Sometimes the stars align and you get a chance to sit down and chat with some truly fantastic people; happily, that’s pretty much every day here at CHA. Recently, we were able to talk with CHA’s vice president, Charlie Arrants, who graciously answered questions ranging from “What was CHA like back in the day?” to the reader-favorite, “Tell me something fun about yourself.” What came across more than anything is how much fun our vice president is having here at CHA.
“I love what I do,” were almost the first words out of Charlie’s mouth when we spoke, followed closely by, “It has been one of the most enjoyable, memorable experiences of my life.” Charlie first met CHA’s founder, Bill Allen, back in 2004 around the time CHA began. Shortly after, in 2006, Charlie joined CHA, the fifth employee to be hired. He has never looked back. He’s been through all the highs and lows that go along with growing a company from five employees to more than 150 employees. Along the way, he’s helped steer CHA from a company focused strictly on basic Navy training to one that is now paving the way in developing and utilizing state-of-the-art technology to serve many of our military’s training and manpower needs.
When asked what his favorite thing about CHA is, he quickly answered, “the people.” Seventy percent of CHA’s employees are former military. This gives the entire CHA team a unique insight into what its major military clients need and how to best meet those needs. According to Charlie, CHA’s greatest strength lies in hiring employees that are both reliable and “will give you more.” He went on to say, “We work for a higher calling. I know that sounds clichéd, but for many of us it is the reason we come to work.” At this point in his life, he doesn’t need to work. He could easily retire tomorrow, he says, but then he “wouldn’t have the joy of coming to work.” The fact that he goes to work with people who feel that same professional satisfaction is a big reason CHA has enjoyed the success it has.
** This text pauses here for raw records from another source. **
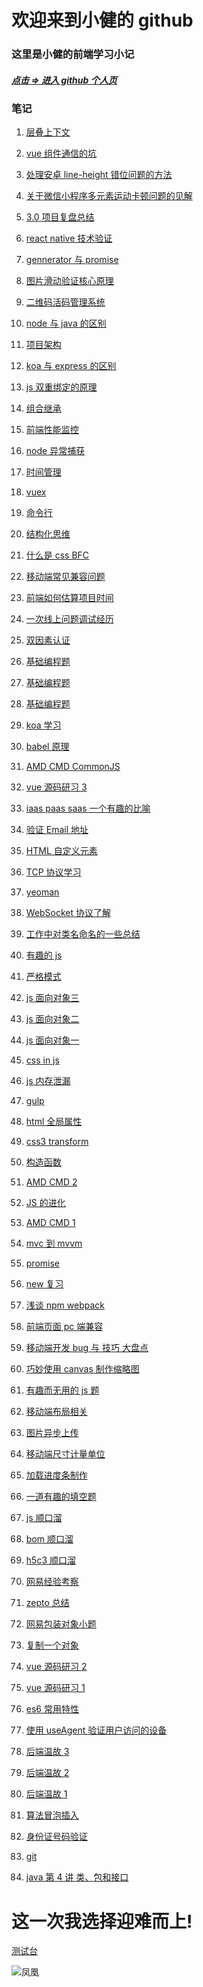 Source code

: <!--
 * @Description:
 * @Author: 靳小健
 * @Email: jinxiaojian@youxin.com
 * @LastEditors: 靳肖健
 * @Date: 2016-01-31 14:39:32
 * @LastEditTime: 2019-04-01 11:23:12
 -->

# 欢迎来到小健的 github

### 这里是小健的前端学习小记

##### [点击 => 进入 github 个人页](https://github.com/jxj322991)

### 笔记

1.  [层叠上下文](2019/03/0312.html)

1.  [vue 组件通信的坑](2018/10/z15.md)

1.  [处理安卓 line-height 错位问题的方法](2018/08/z9.md)

1.  [关于微信小程序多元素运动卡顿问题的见解](2018/08/z8.md)

1.  [3.0 项目复盘总结](2018/07/z7.md)

1.  [react native 技术验证](https://github.com/jxj322991/react_native_study2)

1.  [gennerator 与 promise](2018/03/02.md)

1.  [图片滑动验证核心原理](https://github.com/jxj322991/verify_user)

1.  [二维码活码管理系统](https://github.com/jxj322991/2code)

1.  [node 与 java 的区别](2018/01/25.md)

1.  [项目架构](2018/01/23.md)

1.  [koa 与 express 的区别](2018/01/22.md)

1.  [js 双重绑定的原理](2018/01/21.md)

1.  [组合继承](2018/01/19.md)

1.  [前端性能监控](2018/01/16.md)

1.  [node 异常捕获](2018/01/01.md)

1.  [时间管理](2018/12/z19.md)

1.  [vuex](2018/12/z20.md)

1.  [命令行](2018/12/z21.md)

1.  [结构化思维](2018/12/z18.md)

1.  [什么是 css BFC](2017/12/06.md)

1.  [移动端常见兼容问题](2017/12/04.md)

1.  [前端如何估算项目时间](2017/11/21.md)

1.  [一次线上问题调试经历](2017/11/20.md)

1.  [双因素认证](2017/11/07.md)

1.  [基础编程题](2017/09/0924.md)

1.  [基础编程题](2017/09/0922.md)

1.  [基础编程题](2017/09/0909.md)

1.  [koa 学习](2017/08/0821.md)

1.  [babel 原理](2017/08/0810.md)

1.  [AMD CMD CommonJS](2017/08/0809.md)

1.  [vue 源码研习 3](2017/08/vue03)

1.  [iaas paas saas 一个有趣的比喻](2017/07/0725.md)

1.  [验证 Email 地址](2017/06/0625.md)

1.  [HTML 自定义元素](2017/06/0622.md)

1.  [TCP 协议学习](2017/06/0614.md)

1.  [yeoman](2017/06/0601.md)

1.  [WebSocket 协议了解](2017/05/0526.md)

1.  [工作中对类名命名的一些总结](2017/05/0523.md)

1.  [有趣的 js](2017/04/0429.md)

1.  [严格模式](2017/04/0430.md)

1.  [ js 面向对象三 ](2017/04/0428.md)

1.  [ js 面向对象二 ](2017/04/0427.md)

1.  [ js 面向对象一 ](2017/04/0426.md)

1.  [ css in js ](2017/04/0424.md)

1.  [ js 内存泄漏 ](2017/04/0423.md)

1.  [ gulp ](2017/04/0422.md)

1.  [html 全局属性](2017/04/0420.md)

1.  [css3 transform](2017/04/0419.md)

1.  [构造函数](2017/04/0418.md)

1.  [AMD CMD 2](2017/04/0414.md)

1.  [JS 的进化](2017/04/0413.md)

1.  [AMD CMD 1](2017/04/0412.md)

1.  [mvc 到 mvvm](2017/04/0410.md)

1.  [promise](2017/04/0404.md)

1.  [new 复习](2017/04/0403.md)

1.  [浅谈 npm webpack](2017/04/0402.md)

1.  [前端页面 pc 端兼容](2017/04/0401.md)

1.  [移动端开发 bug 与 技巧 大盘点](2017/03/29.md)

1.  [巧妙使用 canvas 制作缩略图](2017/03/27.md)

1.  [有趣而无用的 js 题](2017/03/26.md)

1.  [移动端布局相关](2017/03/21.md)

1.  [图片异步上传](2017/03/20.md)

1.  [移动端尺寸计量单位](2017/03/19.md)

1.  [加载进度条制作](2017/03/18.md)

1.  [一道有趣的填空题](2017/03/17.md)

1.  [js 顺口溜](2017/03/16.md)

1.  [bom 顺口溜](2017/03/15.md)

1.  [h5c3 顺口溜](2017/03/14.md)

1.  [网易经验考察](2017/03/zj0307.md)

1.  [zepto 总结](2017/03/zj0306.md)

1.  [网易包装对象小题](2017/03/zj0305.md)

1.  [复制一个对象](2017/03/zj0303.md)

1.  [vue 源码研习 2](2017/02/vue02)

1.  [vue 源码研习 1](2017/02/vue01)

1.  [es6 常用特性](2017/02/es6.md)

1.  [使用 useAgent 验证用户访问的设备](2017/02/zk0225.md)

1.  [后端温故 3](2017/02/zk0203.md)

1.  [后端温故 2](2017/02/zk0202.md)

1.  [后端温故 1](2017/02/zk0201.md)

1.  [算法冒泡插入](2017/01/zl0102.md)

1.  [身份证号码验证](2017/01/zl0104.md)

1.  [ git ](2018/04/09.md)

1.  [ java 第 4 讲 类、包和接口 ](2019/04/01.md)

# 这一次我选择迎难而上!

[测试台](test/index.html)

<!-- 1. [好友助力活动:经验](2018/06/z5.md) -->

<!-- 1. [vue 常见的技术栈](2017/08/0822.md) -->

<!-- 1. [ rem 计算的相关经验 ](2018/04/18.md) -->

<!-- [知识汇总](https://jxj322991.github.io/siwei/) -->

![凤凰](img/fenhuan.jpg)
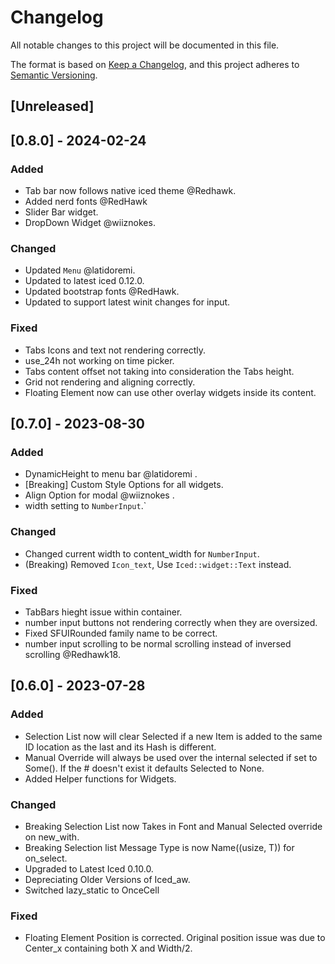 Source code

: # Changelog
All notable changes to this project will be documented in this file.

The format is based on [Keep a Changelog](https://keepachangelog.com/en/1.0.0/),
and this project adheres to [Semantic Versioning](https://semver.org/spec/v2.0.0.html).

## [Unreleased]

## [0.8.0] - 2024-02-24
### Added
- Tab bar now follows native iced theme @Redhawk.
- Added nerd fonts @RedHawk
- Slider Bar widget.
- DropDown Widget @wiiznokes.

### Changed
- Updated `Menu` @latidoremi.
- Updated to latest iced 0.12.0.
- Updated bootstrap fonts @RedHawk.
- Updated to support latest winit changes for input.

### Fixed
- Tabs Icons and text not rendering correctly.
- use_24h not working on time picker.
- Tabs content offset not taking into consideration the Tabs height.
- Grid not rendering and aligning correctly.
- Floating Element now can use other overlay widgets inside its content.

## [0.7.0] - 2023-08-30

### Added
- DynamicHeight to menu bar @latidoremi .
- [Breaking] Custom Style Options for all widgets.
- Align Option for modal @wiiznokes .
- width setting to `NumberInput`.`

### Changed
- Changed current width to content_width for `NumberInput`.
- (Breaking) Removed `Icon_text`, Use `Iced::widget::Text` instead.

### Fixed
- TabBars hieght issue within container.
- number input buttons not rendering correctly when they are oversized.
- Fixed SFUIRounded family name to be correct.
- number input scrolling to be  normal scrolling instead of inversed scrolling @Redhawk18. 

## [0.6.0] - 2023-07-28

### Added
- Selection List now will clear Selected if a new Item is added to the same ID location as the last and its Hash is different.
- Manual Override will always be used over the internal selected if set to Some(). If the # doesn't exist it defaults Selected to None.
- Added Helper functions for Widgets.

### Changed
- Breaking Selection List now Takes in Font and Manual Selected override on new_with.
- Breaking Selection list Message Type is now Name((usize, T)) for on_select.
- Upgraded to Latest Iced 0.10.0.
- Depreciating Older Versions of Iced_aw.
- Switched lazy_static to OnceCell

### Fixed
- Floating Element Position is corrected. Original position issue was due to Center_x containing both X and Width/2.
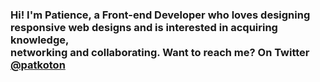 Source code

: <h3 style={{lineHeight: '50%'}}>Hi! I'm Patience, a Front-end Developer who loves designing <br />
  responsive web designs and is interested in acquiring knowledge, <br />
  networking and collaborating. Want to reach me? On Twitter <a href="https://twitter.com/Patkoton">@patkoton</a>
</h3>
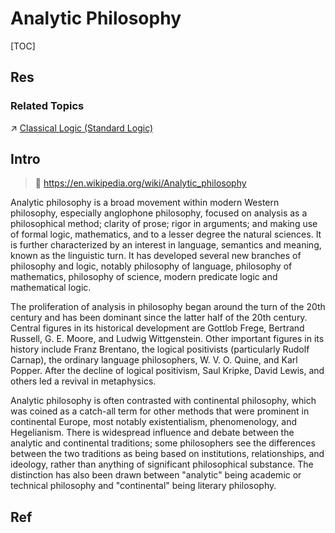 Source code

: # Analytic Philosophy

[TOC]



## Res
### Related Topics
↗ [Classical Logic (Standard Logic)](../../../../../Information%20Science%20&%20Computer%20Science/🧮%20Mathematics/🤼‍♀️%20Mathematical%20Logic/📍%20Mathematical%20Logic%20Basics%20(Formal%20Logic)/Classical%20Logic%20(Standard%20Logic)/Classical%20Logic%20(Standard%20Logic).md)



## Intro
> 🔗 https://en.wikipedia.org/wiki/Analytic_philosophy

Analytic philosophy is a broad movement within modern Western philosophy, especially anglophone philosophy, focused on analysis as a philosophical method; clarity of prose; rigor in arguments; and making use of formal logic, mathematics, and to a lesser degree the natural sciences. It is further characterized by an interest in language, semantics and meaning, known as the linguistic turn. It has developed several new branches of philosophy and logic, notably philosophy of language, philosophy of mathematics, philosophy of science, modern predicate logic and mathematical logic.

The proliferation of analysis in philosophy began around the turn of the 20th century and has been dominant since the latter half of the 20th century. Central figures in its historical development are Gottlob Frege, Bertrand Russell, G. E. Moore, and Ludwig Wittgenstein. Other important figures in its history include Franz Brentano, the logical positivists (particularly Rudolf Carnap), the ordinary language philosophers, W. V. O. Quine, and Karl Popper. After the decline of logical positivism, Saul Kripke, David Lewis, and others led a revival in metaphysics.

Analytic philosophy is often contrasted with continental philosophy, which was coined as a catch-all term for other methods that were prominent in continental Europe, most notably existentialism, phenomenology, and Hegelianism. There is widespread influence and debate between the analytic and continental traditions; some philosophers see the differences between the two traditions as being based on institutions, relationships, and ideology, rather than anything of significant philosophical substance. The distinction has also been drawn between "analytic" being academic or technical philosophy and "continental" being literary philosophy.



## Ref
[在当代（21世纪），分析哲学和数理逻辑的关系是什么？ - Meowth的回答 - 知乎]: https://www.zhihu.com/question/492810994/answer/2197861359
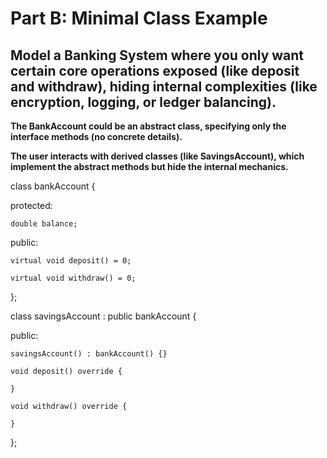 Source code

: # Part B: Minimal Class Example

## Model a Banking System where you only want certain core operations exposed (like deposit and withdraw), hiding internal complexities (like encryption, logging, or ledger balancing).

**The BankAccount could be an abstract class, specifying only the interface methods (no concrete details).**

**The user interacts with derived classes (like SavingsAccount), which implement the abstract methods but hide the internal mechanics.**

class bankAccount {

protected:

    double balance;

public:

    virtual void deposit() = 0;

    virtual void withdraw() = 0;

};

class savingsAccount : public bankAccount {

public:

    savingsAccount() : bankAccount() {}

    void deposit() override {

    }

    void withdraw() override {

    }

}; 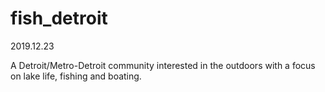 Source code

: # fish_detroit
2019.12.23

A Detroit/Metro-Detroit community interested in the outdoors with a focus on lake life, fishing and boating.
C-ARTS ranks high on Charlie’s list of recent or ongoing CHA projects. With the Navy’s Sailor 2025 initiative, it’s clear the future of military training requirements lies less in traditional “brick and mortar” settings, and more in getting military members the training they need when they need and where they need it. That CHA, under the guidance of specific government leadership, was able to build and deliver the “most modern training facility ever made available to the carrier warfighter,” is something he is understandably extremely proud of accomplishing. Of course, being a ship manpower guy at heart, Charlie is also pleased with the work CHA does in that area as well. Manpower is, in his estimation, “the most expensive and most important component of any ship or system and the related life cycle costs.” While he’s seen multiple attempts over his 40+ years of experience, he’s very proud of how hard CHA is working on improving the base manpower for the existing crew members.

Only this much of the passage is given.